### Work instructions
Where the records below have a line with "want", that line is to be copied.

### Stored data
--------------------

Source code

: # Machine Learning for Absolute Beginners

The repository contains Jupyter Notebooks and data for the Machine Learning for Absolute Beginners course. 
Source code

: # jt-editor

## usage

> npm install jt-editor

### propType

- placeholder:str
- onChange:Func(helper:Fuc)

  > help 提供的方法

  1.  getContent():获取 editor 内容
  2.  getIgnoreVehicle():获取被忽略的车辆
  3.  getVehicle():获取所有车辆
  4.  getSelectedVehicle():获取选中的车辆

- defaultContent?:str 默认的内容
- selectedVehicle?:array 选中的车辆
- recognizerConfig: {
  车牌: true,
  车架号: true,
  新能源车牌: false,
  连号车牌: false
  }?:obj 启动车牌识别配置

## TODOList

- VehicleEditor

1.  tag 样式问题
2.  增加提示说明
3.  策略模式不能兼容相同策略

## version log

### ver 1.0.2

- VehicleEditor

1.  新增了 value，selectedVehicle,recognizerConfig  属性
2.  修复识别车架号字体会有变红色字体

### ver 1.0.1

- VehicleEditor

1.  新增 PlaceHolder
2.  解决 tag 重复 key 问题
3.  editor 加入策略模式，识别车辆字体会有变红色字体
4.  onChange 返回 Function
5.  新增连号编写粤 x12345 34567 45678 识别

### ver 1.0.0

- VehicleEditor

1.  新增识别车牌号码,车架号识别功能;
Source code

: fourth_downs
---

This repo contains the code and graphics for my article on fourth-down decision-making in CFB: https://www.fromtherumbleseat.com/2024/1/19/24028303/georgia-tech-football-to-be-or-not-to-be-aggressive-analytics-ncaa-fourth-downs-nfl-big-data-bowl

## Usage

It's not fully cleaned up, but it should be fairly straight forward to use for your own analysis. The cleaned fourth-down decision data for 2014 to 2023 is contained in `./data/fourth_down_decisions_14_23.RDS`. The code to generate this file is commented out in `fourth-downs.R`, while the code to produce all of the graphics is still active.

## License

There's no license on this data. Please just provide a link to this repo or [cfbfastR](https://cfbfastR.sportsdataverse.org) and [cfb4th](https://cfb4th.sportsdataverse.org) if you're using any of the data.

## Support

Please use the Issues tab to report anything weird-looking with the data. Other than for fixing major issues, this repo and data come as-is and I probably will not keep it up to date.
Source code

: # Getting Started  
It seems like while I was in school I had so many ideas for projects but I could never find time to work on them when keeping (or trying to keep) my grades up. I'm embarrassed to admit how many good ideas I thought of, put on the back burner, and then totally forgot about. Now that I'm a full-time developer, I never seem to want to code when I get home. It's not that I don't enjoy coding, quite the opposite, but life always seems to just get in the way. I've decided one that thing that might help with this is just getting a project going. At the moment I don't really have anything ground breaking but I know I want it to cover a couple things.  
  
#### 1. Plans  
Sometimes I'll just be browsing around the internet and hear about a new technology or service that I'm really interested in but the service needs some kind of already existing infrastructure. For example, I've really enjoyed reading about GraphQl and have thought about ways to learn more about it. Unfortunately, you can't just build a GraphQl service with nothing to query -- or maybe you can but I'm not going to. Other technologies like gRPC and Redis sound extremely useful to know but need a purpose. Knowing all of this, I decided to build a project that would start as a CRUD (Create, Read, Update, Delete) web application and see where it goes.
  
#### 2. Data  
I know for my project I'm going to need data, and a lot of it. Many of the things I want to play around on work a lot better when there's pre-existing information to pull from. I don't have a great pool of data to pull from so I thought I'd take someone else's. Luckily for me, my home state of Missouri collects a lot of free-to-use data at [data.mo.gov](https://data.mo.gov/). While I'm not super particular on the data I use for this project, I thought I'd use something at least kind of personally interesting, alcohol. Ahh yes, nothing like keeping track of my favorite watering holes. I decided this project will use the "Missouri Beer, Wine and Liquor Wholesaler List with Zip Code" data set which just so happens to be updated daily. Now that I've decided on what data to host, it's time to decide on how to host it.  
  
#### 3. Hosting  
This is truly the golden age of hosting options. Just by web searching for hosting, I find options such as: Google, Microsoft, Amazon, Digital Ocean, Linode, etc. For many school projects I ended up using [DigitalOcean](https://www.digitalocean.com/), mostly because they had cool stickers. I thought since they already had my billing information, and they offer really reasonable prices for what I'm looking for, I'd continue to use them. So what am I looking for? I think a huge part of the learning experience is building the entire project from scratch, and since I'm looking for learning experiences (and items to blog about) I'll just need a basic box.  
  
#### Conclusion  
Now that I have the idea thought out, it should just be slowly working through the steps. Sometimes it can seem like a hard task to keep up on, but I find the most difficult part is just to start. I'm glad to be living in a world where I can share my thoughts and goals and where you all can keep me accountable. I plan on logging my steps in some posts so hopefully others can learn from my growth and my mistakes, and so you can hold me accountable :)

--------------------

### Output for this task
It seems like while I was in school I had so many ideas for projects but I could never find time to work on them when keeping (or trying to keep) my grades up. I'm embarrassed to admit how many good ideas I thought of, put on the back burner, and then totally forgot about. Now that I'm a full-time developer, I never seem to want to code when I get home. It's not that I don't enjoy coding, quite the opposite, but life always seems to just get in the way. I've decided one that thing that might help with this is just getting a project going. At the moment I don't really have anything ground breaking but I know I want it to cover a couple things.  
I know for my project I'm going to need data, and a lot of it. Many of the things I want to play around on work a lot better when there's pre-existing information to pull from. I don't have a great pool of data to pull from so I thought I'd take someone else's. Luckily for me, my home state of Missouri collects a lot of free-to-use data at [data.mo.gov](https://data.mo.gov/). While I'm not super particular on the data I use for this project, I thought I'd use something at least kind of personally interesting, alcohol. Ahh yes, nothing like keeping track of my favorite watering holes. I decided this project will use the "Missouri Beer, Wine and Liquor Wholesaler List with Zip Code" data set which just so happens to be updated daily. Now that I've decided on what data to host, it's time to decide on how to host it.  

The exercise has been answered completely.